The struggle for third place in the smartphone operating system wars may be settling, as Nokia's newly revealed financial figures show its Lumia line shipping more units last quarter than all of BlackBerry's phones.

Nokia moved 7.4 million units of its Windows Phone 8-powered Lumia line in the second quarter, up 32 percent from the previous quarter but still lower than analysts had expected. The Finnish phone maker posted an operating loss of about $151 million on $7.46 billion in revenue for the quarter.

The financial figures are indicative of a mixed recovery for the struggling manufacturer, Though the 7.4-million figure is lower than anticipated, the figure situates Nokia and the Windows Phone platform securely in third place among smartphone operating systems, just ahead of the faltering BlackBerry.

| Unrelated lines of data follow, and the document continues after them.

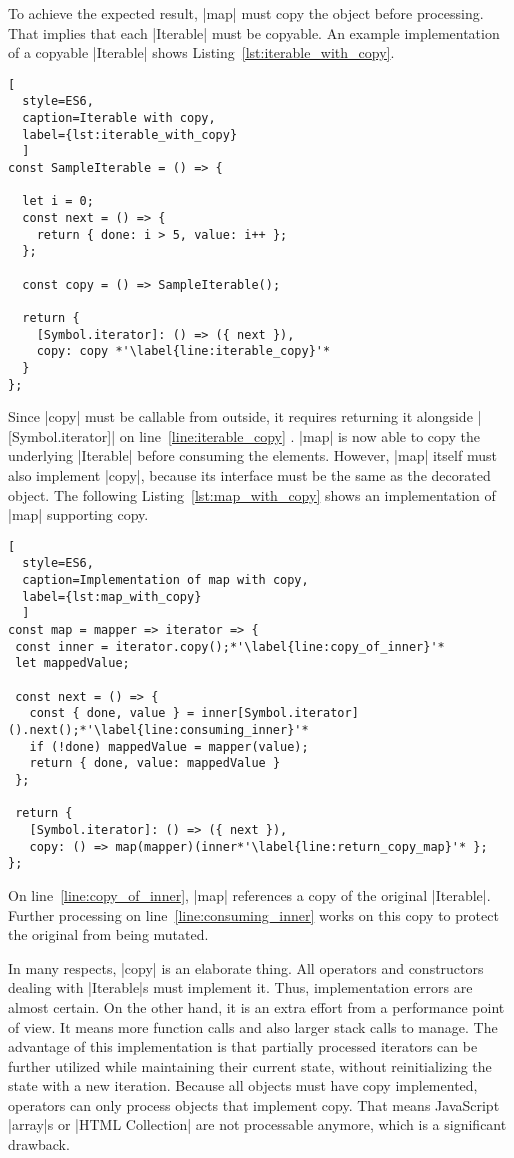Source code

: To achieve the expected result, |map| must copy the object before processing.
That implies that each |Iterable| must be copyable. An example implementation
of a copyable |Iterable| shows Listing~\ref{lst:iterable_with_copy}.

\begin{lstlisting}[
  style=ES6, 
  caption=Iterable with copy,
  label={lst:iterable_with_copy}
  ]
const SampleIterable = () => {

  let i = 0;
  const next = () => {
    return { done: i > 5, value: i++ };
  };

  const copy = () => SampleIterable();

  return {
    [Symbol.iterator]: () => ({ next }),
    copy: copy *'\label{line:iterable_copy}'*
  }
};
\end{lstlisting}
Since |copy| must be callable from outside, it requires returning it alongside 
|[Symbol.iterator]| on line~\ref{line:iterable_copy} . |map| is now
able to copy the underlying  |Iterable| before consuming the elements.
However, |map| itself must also implement |copy|, because its interface must be
the same as the decorated object. The following Listing~\ref{lst:map_with_copy} 
shows an implementation of |map| supporting copy.

\begin{lstlisting}[
  style=ES6, 
  caption=Implementation of map with copy,
  label={lst:map_with_copy}
  ]
const map = mapper => iterator => {
 const inner = iterator.copy();*'\label{line:copy_of_inner}'*
 let mappedValue;

 const next = () => {
   const { done, value } = inner[Symbol.iterator]().next();*'\label{line:consuming_inner}'*
   if (!done) mappedValue = mapper(value);
   return { done, value: mappedValue }
 };

 return {
   [Symbol.iterator]: () => ({ next }),
   copy: () => map(mapper)(inner*'\label{line:return_copy_map}'* };
};
\end{lstlisting}
On line~\ref{line:copy_of_inner}, |map| references a copy of the original
|Iterable|. Further processing on line~\ref{line:consuming_inner} works on this 
copy to protect the original from being mutated.

In many respects, |copy| is an elaborate thing. All operators and constructors 
dealing with |Iterable|s must implement it. Thus, implementation errors are 
almost certain. On the other hand, it is an extra effort from a performance point 
of view. It means more function calls and also larger stack calls to manage.
The advantage of this implementation is that partially processed iterators can
be further utilized while maintaining their current state, without
reinitializing the state with a new iteration.
Because all objects must have copy implemented, operators can 
only process objects that implement copy. That means JavaScript |array|s or
|HTML Collection| are not processable anymore, which is a significant drawback.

The last two years have seen both Nokia and BlackBerry struggling to retain relevance in a segment the two firms once dominated, but BlackBerry has seemingly fared worse. Formerly Research in Motion, BlackBerry has fallen particularly far since its heyday.

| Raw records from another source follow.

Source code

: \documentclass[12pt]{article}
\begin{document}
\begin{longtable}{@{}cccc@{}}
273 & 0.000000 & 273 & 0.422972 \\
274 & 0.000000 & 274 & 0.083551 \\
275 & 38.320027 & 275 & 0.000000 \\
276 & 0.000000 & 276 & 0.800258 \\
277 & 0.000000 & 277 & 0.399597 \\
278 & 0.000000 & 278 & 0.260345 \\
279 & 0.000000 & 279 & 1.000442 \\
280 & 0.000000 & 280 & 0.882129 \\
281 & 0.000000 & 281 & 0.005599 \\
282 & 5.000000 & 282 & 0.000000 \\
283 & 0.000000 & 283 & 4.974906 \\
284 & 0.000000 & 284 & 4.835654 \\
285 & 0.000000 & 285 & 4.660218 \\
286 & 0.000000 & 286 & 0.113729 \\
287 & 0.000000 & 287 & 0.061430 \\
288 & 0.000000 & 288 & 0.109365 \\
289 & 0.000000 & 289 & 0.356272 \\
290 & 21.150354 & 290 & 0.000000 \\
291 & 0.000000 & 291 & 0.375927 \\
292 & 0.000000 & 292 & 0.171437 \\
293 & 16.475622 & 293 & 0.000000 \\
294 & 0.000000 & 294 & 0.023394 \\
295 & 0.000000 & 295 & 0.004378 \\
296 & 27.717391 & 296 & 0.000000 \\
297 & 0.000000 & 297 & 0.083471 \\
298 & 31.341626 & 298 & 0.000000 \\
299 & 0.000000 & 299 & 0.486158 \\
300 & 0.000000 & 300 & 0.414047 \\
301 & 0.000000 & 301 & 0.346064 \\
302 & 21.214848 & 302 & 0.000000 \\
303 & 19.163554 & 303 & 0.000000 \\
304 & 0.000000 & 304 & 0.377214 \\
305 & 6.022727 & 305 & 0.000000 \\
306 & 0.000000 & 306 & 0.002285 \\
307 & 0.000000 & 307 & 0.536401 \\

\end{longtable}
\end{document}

This past quarter, the Canadian phone maker posted an $84 million loss as demand for its new BlackBerry 10 devices cooled shortly after their launch. BlackBerry shipped 6.8 million smartphones in the quarter, and less than half of those ran BlackBerry OS 10, the company's newest operating system.

Nokia has not fared much better since it "bet the company" on Microsoft's Windows Phone platform, but for now its Windows Phone devices are trending upward. Since the fourth quarter of 2011, Nokia has been on a slow rise, while BlackBerry has tumbled.

Both firms have struggled for attention in the U.S., with Nokia and Microsoft resorting to mocking the major smartphone players to try to gain mindshare and BlackBerry expanding its central services to cover both Android and iOS. Those latter two platforms make up more than 90 percent of all smartphones shipped worldwide, and Apple and Samsung capture virtually all of the profit in the smartphone segment.

Smartphone shipments will number in the billions per year in just a short time, though, so even third place in the platform wars could still prove a lucrative position. At Microsoft's Build developer conference last month the company boasted that its new Windows Phone 8 operating system had surpassed BlackBerry.

"We think we're solidly the third ecosystem right now," Windows Phone product manager Larry Lieberman said at the time. "That's a huge announcement in some respects."



8 Comments

blackbook 13 Years · 1360 comments

Good for Microsoft. I'm sure as businesses drop blackberry, iOS and Windows are on the top of their list. With Office 365 for iPhone though its probably an easy decision for them

apple ][ 13 Years · 9225 comments

Blackberry is a total mess. Their ship is sinking, and if you visit crackberry forums, you'll see massive infighting, between those who have had enough of their lies and are finally abandoning blackberry and those who will stick around to the very end. The Russians are closing in, they're only a few miles away, and yet a few people are still sitting in a bunker thinking that everything is just fine and dandy.

nelsonx 13 Years · 278 comments

Nokia was smart betting on Microsoft. Microsoft is too big, too powerful to fail. Blackberry is alone and it will fail.

gatorguy 13 Years · 24627 comments

I won't be terribly surprised to see Nokia sell off the phone business altogether. It's been losing money and marketshare for some time. If it wasn't for their Nokia/Siemans Network revenue (soon solely belonging to Nokia), a true money-maker for them, they'd be in pretty serious trouble.

quadra 610 16 Years · 6685 comments

Shipments. A "solid third" at 3-4 % share when the front runners are way into the double digits is not "solid." The needle has barely moved upward for Windows Phone since October 2010. Windows Phone is not a Mac. The smartphone market is not the desktops/notebooks market. Nokia can't afford to keep investing a pile of resources for consistently little return.